Module markov.api.utils.file_utils

Functions

def archive_directory(input_dir, output_archive)

Archives a directory using tar.

Args

input_dir : str
Path to the input directory.
output_archive : str
Path to the output archive file.
def compress_directory(input_path: str)
def compress_file(input_file, output_file: str = None)

Compresses an input file using gzip.

Args

input_file : str
Path to the input file.
output_file : str
Path to the output compressed file.
def compress_file_or_directory(input_path)

Compresses either a file or a directory.

Args

input_path : str
Path to the input file or directory.

Returns

str
Path to the compressed file.
def download_from_uri(uri: str, out_dir: str, headers: Dict = None) ‑> str

Downloads content from the specified URI and saves it to the specified directory.

Args

uri : str
The URI from which to download content.
out_dir : str
The directory where the downloaded content will be saved.
headers : Optional[Dict]
Additional HTTP headers to include in the request.

Returns

str
The directory where the downloaded content is saved.
def get_file_split_part_count(file_path: str, part_size: int = 5242880)

Calculates the number of parts a file should be split into for uploading.

Args

file_path : str
Path to the file to be split.
part_size : int
Size of each part in bytes.

Returns

int
Number of parts needed to split the file.
def split_large_file(file_path, part_size: int = 5242880)

Splits a large file into parts. This is written as a generator to make this memory efficient. The idea is that only the required part will be in memory.

Args

file_path : str
Path to the input file.
part_size : int
Size of each part in bytes.

Yields

bytes
Data of each part.
def unpack_archive_file(file_path, mimetype, target_dir=None) ‑> None

Unpacks an archive file to the specified target directory. This method handles both zip and tar files.

Args

file_path : str
The path to the archive file.
mimetype : str
The MIME type of the archive. (Allowed mime types - ZIP and TAR)
target_dir : Optional[str]
The directory where the contents of the archive will be extracted. If not provided, the same directory as the archive file will be used.

Raises

RuntimeError
If the file format is not valid or if an error occurs during unpacking.

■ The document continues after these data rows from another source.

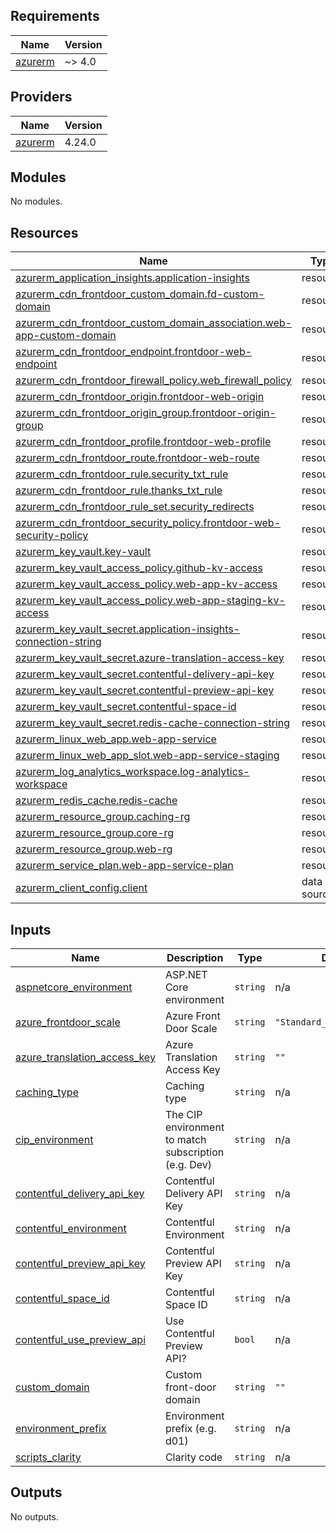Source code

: <!-- BEGIN_TF_DOCS -->
## Requirements

| Name | Version |
|------|---------|
| <a name="requirement_azurerm"></a> [azurerm](#requirement\_azurerm) | ~> 4.0 |

## Providers

| Name | Version |
|------|---------|
| <a name="provider_azurerm"></a> [azurerm](#provider\_azurerm) | 4.24.0 |

## Modules

No modules.

## Resources

| Name | Type |
|------|------|
| [azurerm_application_insights.application-insights](https://registry.terraform.io/providers/hashicorp/azurerm/latest/docs/resources/application_insights) | resource |
| [azurerm_cdn_frontdoor_custom_domain.fd-custom-domain](https://registry.terraform.io/providers/hashicorp/azurerm/latest/docs/resources/cdn_frontdoor_custom_domain) | resource |
| [azurerm_cdn_frontdoor_custom_domain_association.web-app-custom-domain](https://registry.terraform.io/providers/hashicorp/azurerm/latest/docs/resources/cdn_frontdoor_custom_domain_association) | resource |
| [azurerm_cdn_frontdoor_endpoint.frontdoor-web-endpoint](https://registry.terraform.io/providers/hashicorp/azurerm/latest/docs/resources/cdn_frontdoor_endpoint) | resource |
| [azurerm_cdn_frontdoor_firewall_policy.web_firewall_policy](https://registry.terraform.io/providers/hashicorp/azurerm/latest/docs/resources/cdn_frontdoor_firewall_policy) | resource |
| [azurerm_cdn_frontdoor_origin.frontdoor-web-origin](https://registry.terraform.io/providers/hashicorp/azurerm/latest/docs/resources/cdn_frontdoor_origin) | resource |
| [azurerm_cdn_frontdoor_origin_group.frontdoor-origin-group](https://registry.terraform.io/providers/hashicorp/azurerm/latest/docs/resources/cdn_frontdoor_origin_group) | resource |
| [azurerm_cdn_frontdoor_profile.frontdoor-web-profile](https://registry.terraform.io/providers/hashicorp/azurerm/latest/docs/resources/cdn_frontdoor_profile) | resource |
| [azurerm_cdn_frontdoor_route.frontdoor-web-route](https://registry.terraform.io/providers/hashicorp/azurerm/latest/docs/resources/cdn_frontdoor_route) | resource |
| [azurerm_cdn_frontdoor_rule.security_txt_rule](https://registry.terraform.io/providers/hashicorp/azurerm/latest/docs/resources/cdn_frontdoor_rule) | resource |
| [azurerm_cdn_frontdoor_rule.thanks_txt_rule](https://registry.terraform.io/providers/hashicorp/azurerm/latest/docs/resources/cdn_frontdoor_rule) | resource |
| [azurerm_cdn_frontdoor_rule_set.security_redirects](https://registry.terraform.io/providers/hashicorp/azurerm/latest/docs/resources/cdn_frontdoor_rule_set) | resource |
| [azurerm_cdn_frontdoor_security_policy.frontdoor-web-security-policy](https://registry.terraform.io/providers/hashicorp/azurerm/latest/docs/resources/cdn_frontdoor_security_policy) | resource |
| [azurerm_key_vault.key-vault](https://registry.terraform.io/providers/hashicorp/azurerm/latest/docs/resources/key_vault) | resource |
| [azurerm_key_vault_access_policy.github-kv-access](https://registry.terraform.io/providers/hashicorp/azurerm/latest/docs/resources/key_vault_access_policy) | resource |
| [azurerm_key_vault_access_policy.web-app-kv-access](https://registry.terraform.io/providers/hashicorp/azurerm/latest/docs/resources/key_vault_access_policy) | resource |
| [azurerm_key_vault_access_policy.web-app-staging-kv-access](https://registry.terraform.io/providers/hashicorp/azurerm/latest/docs/resources/key_vault_access_policy) | resource |
| [azurerm_key_vault_secret.application-insights-connection-string](https://registry.terraform.io/providers/hashicorp/azurerm/latest/docs/resources/key_vault_secret) | resource |
| [azurerm_key_vault_secret.azure-translation-access-key](https://registry.terraform.io/providers/hashicorp/azurerm/latest/docs/resources/key_vault_secret) | resource |
| [azurerm_key_vault_secret.contentful-delivery-api-key](https://registry.terraform.io/providers/hashicorp/azurerm/latest/docs/resources/key_vault_secret) | resource |
| [azurerm_key_vault_secret.contentful-preview-api-key](https://registry.terraform.io/providers/hashicorp/azurerm/latest/docs/resources/key_vault_secret) | resource |
| [azurerm_key_vault_secret.contentful-space-id](https://registry.terraform.io/providers/hashicorp/azurerm/latest/docs/resources/key_vault_secret) | resource |
| [azurerm_key_vault_secret.redis-cache-connection-string](https://registry.terraform.io/providers/hashicorp/azurerm/latest/docs/resources/key_vault_secret) | resource |
| [azurerm_linux_web_app.web-app-service](https://registry.terraform.io/providers/hashicorp/azurerm/latest/docs/resources/linux_web_app) | resource |
| [azurerm_linux_web_app_slot.web-app-service-staging](https://registry.terraform.io/providers/hashicorp/azurerm/latest/docs/resources/linux_web_app_slot) | resource |
| [azurerm_log_analytics_workspace.log-analytics-workspace](https://registry.terraform.io/providers/hashicorp/azurerm/latest/docs/resources/log_analytics_workspace) | resource |
| [azurerm_redis_cache.redis-cache](https://registry.terraform.io/providers/hashicorp/azurerm/latest/docs/resources/redis_cache) | resource |
| [azurerm_resource_group.caching-rg](https://registry.terraform.io/providers/hashicorp/azurerm/latest/docs/resources/resource_group) | resource |
| [azurerm_resource_group.core-rg](https://registry.terraform.io/providers/hashicorp/azurerm/latest/docs/resources/resource_group) | resource |
| [azurerm_resource_group.web-rg](https://registry.terraform.io/providers/hashicorp/azurerm/latest/docs/resources/resource_group) | resource |
| [azurerm_service_plan.web-app-service-plan](https://registry.terraform.io/providers/hashicorp/azurerm/latest/docs/resources/service_plan) | resource |
| [azurerm_client_config.client](https://registry.terraform.io/providers/hashicorp/azurerm/latest/docs/data-sources/client_config) | data source |

## Inputs

| Name | Description | Type | Default | Required |
|------|-------------|------|---------|:--------:|
| <a name="input_aspnetcore_environment"></a> [aspnetcore\_environment](#input\_aspnetcore\_environment) | ASP.NET Core environment | `string` | n/a | yes |
| <a name="input_azure_frontdoor_scale"></a> [azure\_frontdoor\_scale](#input\_azure\_frontdoor\_scale) | Azure Front Door Scale | `string` | `"Standard_AzureFrontDoor"` | no |
| <a name="input_azure_translation_access_key"></a> [azure\_translation\_access\_key](#input\_azure\_translation\_access\_key) | Azure Translation Access Key | `string` | `""` | no |
| <a name="input_caching_type"></a> [caching\_type](#input\_caching\_type) | Caching type | `string` | n/a | yes |
| <a name="input_cip_environment"></a> [cip\_environment](#input\_cip\_environment) | The CIP environment to match subscription (e.g. Dev) | `string` | n/a | yes |
| <a name="input_contentful_delivery_api_key"></a> [contentful\_delivery\_api\_key](#input\_contentful\_delivery\_api\_key) | Contentful Delivery API Key | `string` | n/a | yes |
| <a name="input_contentful_environment"></a> [contentful\_environment](#input\_contentful\_environment) | Contentful Environment | `string` | n/a | yes |
| <a name="input_contentful_preview_api_key"></a> [contentful\_preview\_api\_key](#input\_contentful\_preview\_api\_key) | Contentful Preview API Key | `string` | n/a | yes |
| <a name="input_contentful_space_id"></a> [contentful\_space\_id](#input\_contentful\_space\_id) | Contentful Space ID | `string` | n/a | yes |
| <a name="input_contentful_use_preview_api"></a> [contentful\_use\_preview\_api](#input\_contentful\_use\_preview\_api) | Use Contentful Preview API? | `bool` | n/a | yes |
| <a name="input_custom_domain"></a> [custom\_domain](#input\_custom\_domain) | Custom front-door domain | `string` | `""` | no |
| <a name="input_environment_prefix"></a> [environment\_prefix](#input\_environment\_prefix) | Environment prefix (e.g. d01) | `string` | n/a | yes |
| <a name="input_scripts_clarity"></a> [scripts\_clarity](#input\_scripts\_clarity) | Clarity code | `string` | n/a | yes |

## Outputs

No outputs.
<!-- END_TF_DOCS -->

Side effects: The file given by the file_path is unpacked.

def upload_large_file_as_parts(file_path: str, upload_urls: List[str]) ‑> List

Uploads a large file in parts to multiple upload URLs concurrently.

Args

file_path : str
Path to the file to be uploaded.
upload_urls : List[str]
List of upload URLs for each part.

Returns

List
List of responses from the uploads.
def upload_part(upload_url, data, part_number)

Uploads a part of a file to an upload URL.

Args

upload_url : str
URL for uploading the part.
data : bytes
Data of the part.
part_number : int
Part number.

Returns

Response
Response from the upload.

Raises

Exception
If the upload fails.
def validate_file_max_size(file_path)

Validates that a file does not exceed the maximum allowed size.

Args

file_path : str
Path to the input file.

Returns

bool
True if the file size is within the allowed limit, False otherwise.
def zip_files_and_directories(paths: List[str], output_file: str)

Compresses multiple files and directories into a zip archive.

Args

paths : List[str]
A list of file and directory paths to be included in the zip archive.
output_file : str
The path to the output zip file to create.

Returns

str
The path to the created zip archive.

Raises

IOError
If any of the input paths are neither a file nor a directory.
PermissionError
If there are issues accessing the output file or its parent directory.
zipfile.BadZipFile
If the output file is not a valid zip archive.

Example

paths = ['/path/to/file1.txt', '/path/to/directory', '/path/to/file2.txt'] output_file = '/path/to/output.zip' zip_multiple_files_and_directories(paths, output_file)

This function takes a list of file and directory paths (paths) and compresses them into a single zip archive specified by the output_file parameter. If a path in the list is a file, it will be compressed individually. If it's a directory, the entire directory and its contents will be added to the zip archive. The function returns the path to the created zip archive.

Note

If output_file does not end with '.zip', it will be automatically appended.

def zipdir(path: str, ziph: zipfile.ZipFile)

Recursively compresses a directory into a zip archive.

Args

path : str
The path of the directory to be compressed.
ziph : zipfile.ZipFile
The zipfile handle where the compressed data will be written.

Returns

None

Example

with zipfile.ZipFile('archive.zip', 'w') as zip_file: zipdir('/path/to/directory', zip_file)

This function takes a directory path (path) and a zipfile handle (ziph) and recursively compresses the entire directory and its contents into the zip archive specified by ziph.